WHAT YOU HAVE TO DO. Say how many lines in the entries hold the string "https", giving the number by itself.

GIVEN DATA.
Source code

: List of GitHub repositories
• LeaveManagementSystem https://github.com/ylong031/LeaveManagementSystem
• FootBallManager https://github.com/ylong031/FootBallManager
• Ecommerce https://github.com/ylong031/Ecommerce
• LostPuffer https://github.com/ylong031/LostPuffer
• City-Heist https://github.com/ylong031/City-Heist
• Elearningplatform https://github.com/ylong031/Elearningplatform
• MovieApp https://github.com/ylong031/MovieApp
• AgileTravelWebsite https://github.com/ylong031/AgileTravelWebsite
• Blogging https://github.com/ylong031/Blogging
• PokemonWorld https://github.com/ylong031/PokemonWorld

RESPONSE AREA. 10